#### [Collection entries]
- Opening Delimiter -
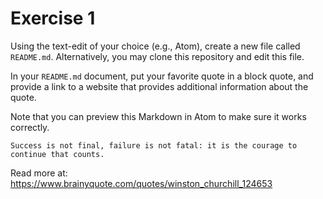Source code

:# Exercise 1
Using the text-edit of your choice (e.g., Atom), create a new file called `README.md`. Alternatively, you may clone this repository and edit this file.

In your `README.md` document, put your favorite quote in a block quote, and provide a link to a website that provides additional information about the quote.

Note that you can preview this Markdown in Atom to make sure it works correctly.

`Success is not final, failure is not fatal: it is the courage to continue that counts.`

Read more at: https://www.brainyquote.com/quotes/winston_churchill_124653


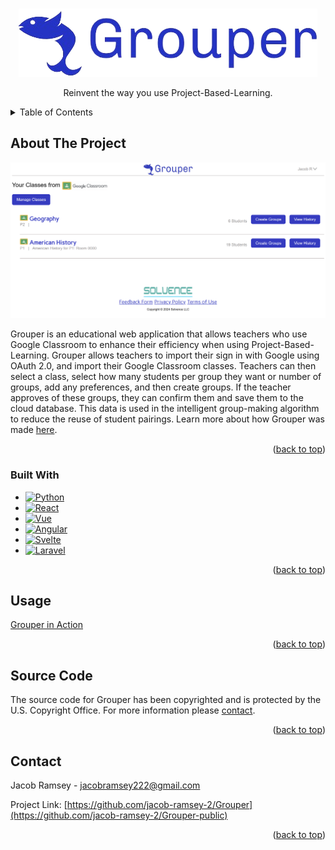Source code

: <!-- Improved compatibility of back to top link: See: https://github.com/othneildrew/Best-README-Template/pull/73 -->
<a id="readme-top"></a>
<!--
*** Thanks for checking out the Best-README-Template. If you have a suggestion
*** that would make this better, please fork the repo and create a pull request
*** or simply open an issue with the tag "enhancement".
*** Don't forget to give the project a star!
*** Thanks again! Now go create something AMAZING! :D
-->



<!-- PROJECT SHIELDS -->
<!--
*** I'm using markdown "reference style" links for readability.
*** Reference links are enclosed in brackets [ ] instead of parentheses ( ).
*** See the bottom of this document for the declaration of the reference variables
*** for contributors-url, forks-url, etc. This is an optional, concise syntax you may use.
*** https://www.markdownguide.org/basic-syntax/#reference-style-links
-->




<!-- PROJECT LOGO -->
<br />
<div align="center">
  <a href="https://github.com/jacob-ramsey-2/Grouper">
    <img src="Grouper+Logo-transparent.png" alt="Logo">
  </a>


  <p align="center">
    Reinvent the way you use Project-Based-Learning.
    <br />
  </p>
</div>



<!-- TABLE OF CONTENTS -->
<details>
  <summary>Table of Contents</summary>
  <ol>
    <li>
      <a href="#about-the-project">About The Project</a>
      <ul>
        <li><a href="#built-with">Built With</a></li>
      </ul>
    </li>
    <li><a href="#usage">Usage</a></li>
    <li><a href="#contact">Contact</a></li>
  </ol>
</details>



<!-- ABOUT THE PROJECT -->
## About The Project

[![Product Name Screen Shot][product-screenshot]](https://grouperapp.net)

<p>Grouper is an educational web application that allows teachers who use Google Classroom to enhance their efficiency when using Project-Based-Learning. Grouper allows teachers to import their sign in with Google using OAuth 2.0, and import their Google Classroom classes. Teachers can then select a class, select how many students per group they want or number of groups, add any preferences, and then create groups. If the teacher approves of these groups, they can confirm them and save them to the cloud database. This data is used in the intelligent group-making algorithm to reduce the reuse of student pairings. Learn more about how Grouper was made <a href="https://sites.google.com/view/grouper-portfolio-ramsey/home?authuser=0">here</a>.</p>
<p align="right">(<a href="#readme-top">back to top</a>)</p>



### Built With

* [![Python][Python]][Python-url]
* [![React][React.js]][React-url]
* [![Vue][Vue.js]][Vue-url]
* [![Angular][Angular.io]][Angular-url]
* [![Svelte][Svelte.dev]][Svelte-url]
* [![Laravel][Laravel.com]][Laravel-url]

<p align="right">(<a href="#readme-top">back to top</a>)</p>




<!-- USAGE EXAMPLES -->
## Usage
[Grouper in Action](https://www.canva.com/design/DAGQACdceqA/_f1fDK0d4jqN984SdIrg2Q/watch?embed)


<p align="right">(<a href="#readme-top">back to top</a>)</p>

<!-- Source code -->
## Source Code
<p>The source code for Grouper has been copyrighted and is protected by the U.S. Copyright Office. For more information please <a href="#contact">contact</a>.</p>

<p align="right">(<a href="#readme-top">back to top</a>)</p>

<!-- CONTACT -->
## Contact

Jacob Ramsey -  jacobramsey222@gmail.com

Project Link: [https://github.com/jacob-ramsey-2/Grouper](https://github.com/jacob-ramsey-2/Grouper-public)

<p align="right">(<a href="#readme-top">back to top</a>)</p>






<!-- MARKDOWN LINKS & IMAGES -->
<!-- https://www.markdownguide.org/basic-syntax/#reference-style-links -->
[contributors-shield]: https://img.shields.io/github/contributors/jacob-ramsey-2/Grouper.svg?style=for-the-badge
[contributors-url]: https://github.com/jacob-ramsey-2/Grouper/graphs/contributors
[forks-shield]: https://img.shields.io/github/forks/jacob-ramsey-2/Grouper.svg?style=for-the-badge
[forks-url]: https://github.com/jacob-ramsey-2/Grouper/network/members
[stars-shield]: https://img.shields.io/github/stars/jacob-ramsey-2/Grouper.svg?style=for-the-badge
[stars-url]: https://github.com/jacob-ramsey-2/Grouper/stargazers
[issues-shield]: https://img.shields.io/github/issues/jacob-ramsey-2/Grouper.svg?style=for-the-badge
[issues-url]: https://github.com/jacob-ramsey-2/Grouper/issues
[license-shield]: https://img.shields.io/github/license/jacob-ramsey-2/Grouper.svg?style=for-the-badge
[license-url]: https://github.com/jacob-ramsey-2/Grouper/blob/master/LICENSE.txt
[linkedin-shield]: https://img.shields.io/badge/-LinkedIn-black.svg?style=for-the-badge&logo=linkedin&colorB=555
[linkedin-url]: https://www.linkedin.com/in/jacob-ramsey-a6949b294/
[product-screenshot]: Grouper-homepage.png
[Python]: https://img.shields.io/badge/-Python-blue.svg?style=for-the-badge&logo=python&logoColor=yellow&colorB=0078D4
[Python-url]: https://www.python.org/
[React.js]: https://img.shields.io/badge/-Flask-black.svg?style=for-the-badge&logo=flask&logoColor=white&colorB=343434
[React-url]: https://flask.palletsprojects.com/en/stable/
[Vue.js]: https://img.shields.io/badge/-MongoDB-47A248.svg?style=for-the-badge&logo=mongodb&logoColor=white&colorB=47A248
[Vue-url]: https://www.mongodb.com/
[Angular.io]: https://img.shields.io/badge/-AWS-232F3E.svg?style=for-the-badge&logo=amazonaws&logoColor=FF9900&colorB=232F3E
[Angular-url]: https://aws.amazon.com/
[Svelte.dev]: https://img.shields.io/badge/-HTML-E34F26.svg?style=for-the-badge&logo=html5&logoColor=white&colorB=E34F26
[Svelte-url]: https://developer.mozilla.org/en-US/docs/Web/HTML
[Laravel.com]: https://img.shields.io/badge/-CSS-1572B6.svg?style=for-the-badge&logo=css3&logoColor=white&colorB=1572B6
[Laravel-url]: https://developer.mozilla.org/en-US/docs/Web/CSS
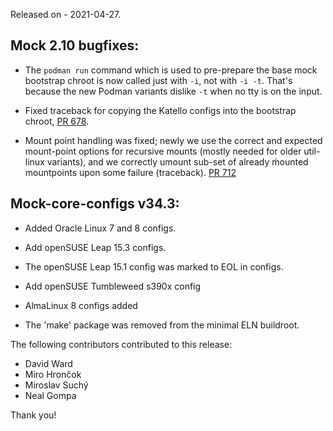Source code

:Released on - 2021-04-27.

## Mock 2.10 bugfixes:

 * The `podman run` command which is used to pre-prepare the base mock bootstrap chroot
   is now called just with `-i`, not with `-i -t`.  That's because the new Podman
   variants dislike `-t` when no tty is on the input.

 * Fixed traceback for copying the Katello configs into the bootstrap chroot,
   [PR 678][PR#678].

 * Mount point handling was fixed;  newly we use the correct and expected
   mount-point options for recursive mounts (mostly needed for older util-linux
   variants), and we correctly umount sub-set of already ḿounted mountpoints
   upon some failure (traceback).  [PR 712][PR#712]


## Mock-core-configs v34.3:

 * Added Oracle Linux 7 and 8 configs.

 * Add openSUSE Leap 15.3 configs.

 * The openSUSE Leap 15.1 config was marked to EOL in configs.

 * Add openSUSE Tumbleweed s390x config

 * AlmaLinux 8 configs added

 * The 'make' package was removed from the minimal ELN buildroot.


The following contributors contributed to this release:

 * David Ward
 * Miro Hrončok
 * Miroslav Suchý
 * Neal Gompa

Thank you!

[PR#712]: https://github.com/rpm-software-management/mock/pull/712
[PR#678]: https://github.com/rpm-software-management/mock/pull/678

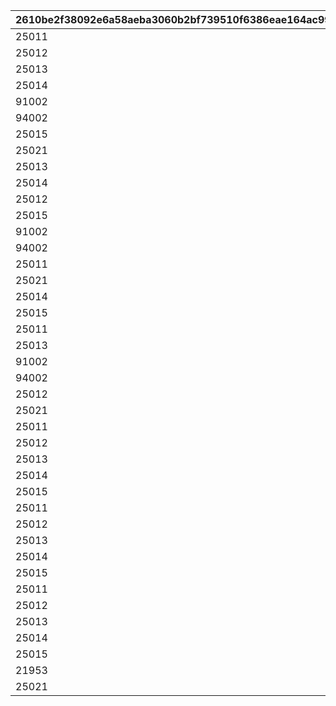 |2610be2f38092e6a58aeba3060b2bf739510f6386eae164ac99f9273af78f5b8|2df8f896a58dfce0fff0d969d66da551a6afc122f45b43e04d3241b2c35d0f93|18f83f36ac58ec370c06ffdb29ad98eca2bb44955f2b3e631bd6ee22444427c5|76bef5f3a16b6dd8213a970dd4af81aa81740bc018dd15986d99bdb71a458ae9|2f30c8824baf9904bba750474b2c41b4d570fc57da0d6b6a401083ab42f3ae4a|
| --- | --- | --- | --- | --- |
|25011|320001011|32000101|1000|2|
|25012|320001012|32000101|1000|2|
|25013|320001021|32000102|1000|2|
|25014|320001022|32000102|1000|2|
|91002|320001031|32000103|1000|8|
|94002|320001032|32000103|3000000|12|
|25015|320001033|32000103|1000|2|
|25021|320001034|32000103|1000|2|
|25013|320001041|32000104|1000|2|
|25014|320001042|32000104|1000|2|
|25012|320001051|32000105|1000|2|
|25015|320001052|32000105|1000|2|
|91002|320001061|32000106|1000|8|
|94002|320001062|32000106|3000000|12|
|25011|320001063|32000106|1000|2|
|25021|320001064|32000106|1000|2|
|25014|320001071|32000107|1000|2|
|25015|320001072|32000107|1000|2|
|25011|320001081|32000108|1000|2|
|25013|320001082|32000108|1000|2|
|91002|320001091|32000109|1000|8|
|94002|320001092|32000109|3000000|12|
|25012|320001093|32000109|1000|2|
|25021|320001094|32000109|1000|2|
|25011|320001101|32000110|3000|2|
|25012|320001102|32000110|3000|2|
|25013|320001103|32000110|3000|2|
|25014|320001104|32000110|3000|2|
|25015|320001105|32000110|3000|2|
|25011|320001111|32000111|3000|2|
|25012|320001112|32000111|3000|2|
|25013|320001113|32000111|3000|2|
|25014|320001114|32000111|3000|2|
|25015|320001115|32000111|3000|2|
|25011|320001121|32000112|3000|2|
|25012|320001122|32000112|3000|2|
|25013|320001123|32000112|3000|2|
|25014|320001124|32000112|3000|2|
|25015|320001125|32000112|3000|2|
|21953|320001131|32000113|1|2|
|25021|320001132|32000113|2000|2|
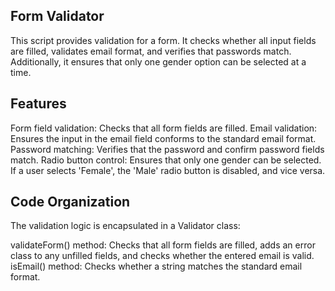 ## Form Validator
  
This script provides validation for a form. It checks whether all input fields are filled, validates email format, and verifies that passwords match. Additionally, it ensures that only one gender option can be selected at a time.

## Features
  
Form field validation: Checks that all form fields are filled.
Email validation: Ensures the input in the email field conforms to the standard email format.
Password matching: Verifies that the password and confirm password fields match.
Radio button control: Ensures that only one gender can be selected. If a user selects 'Female', the 'Male' radio button is disabled, and vice versa.
  
## Code Organization
The validation logic is encapsulated in a Validator class:
  
validateForm() method: Checks that all form fields are filled, adds an error class to any unfilled fields, and checks whether the entered email is valid.
isEmail() method: Checks whether a string matches the standard email format.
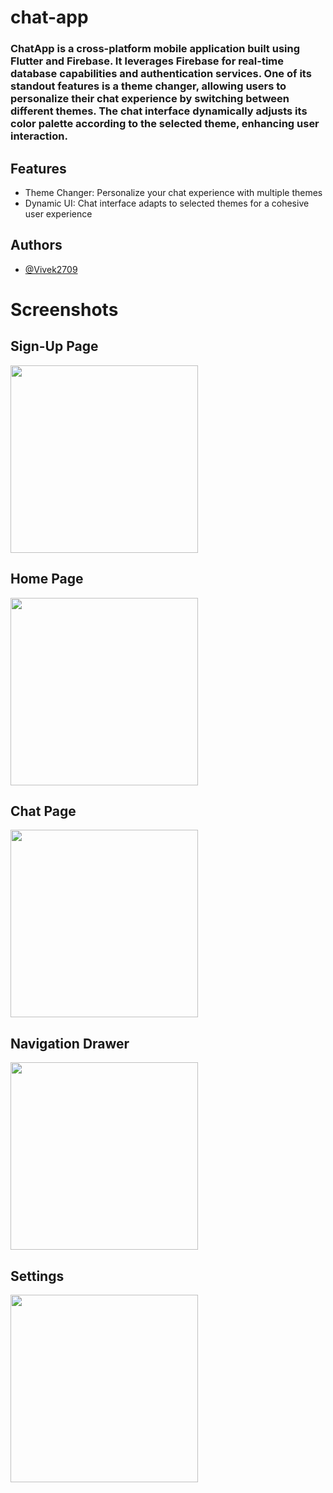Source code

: # chat-app

### ChatApp is a cross-platform mobile application built using Flutter and Firebase. It leverages Firebase for real-time database capabilities and authentication services. One of its standout features is a theme changer, allowing users to personalize their chat experience by switching between different themes. The chat interface dynamically adjusts its color palette according to the selected theme, enhancing user interaction.

## Features
- Theme Changer: Personalize your chat experience with multiple themes
- Dynamic UI: Chat interface adapts to selected themes for a cohesive user experience


## Authors
- [@Vivek2709](https://github.com/Vivek2709)


# Screenshots

## Sign-Up Page
<img src="https://github.com/user-attachments/assets/ca3381e4-6880-4b83-b617-31bd214a1b52" width="300" />


## Home Page
<img src="https://github.com/user-attachments/assets/dc4d594c-b59f-4d3a-a8b4-1199693a320c" width="300" />


## Chat Page
<img src="https://github.com/user-attachments/assets/1edba149-d6a4-4a02-aaca-7f6c6fc66e8f" width="300" />


## Navigation Drawer
<img src="https://github.com/user-attachments/assets/a578a5b7-e02c-4d3c-b009-01266a761224" width="300" />


## Settings
<img src="https://github.com/user-attachments/assets/ee5a3c7d-6602-4884-aeeb-8f8901b71b43" width="300" />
- Closing Delimiter -
#### [EXERCISE OBJECTIVE]
Among the entries, how many lines hold the string "basic"? Answer with a bare number.

#### [RESPONSE TO THIS TASK]
2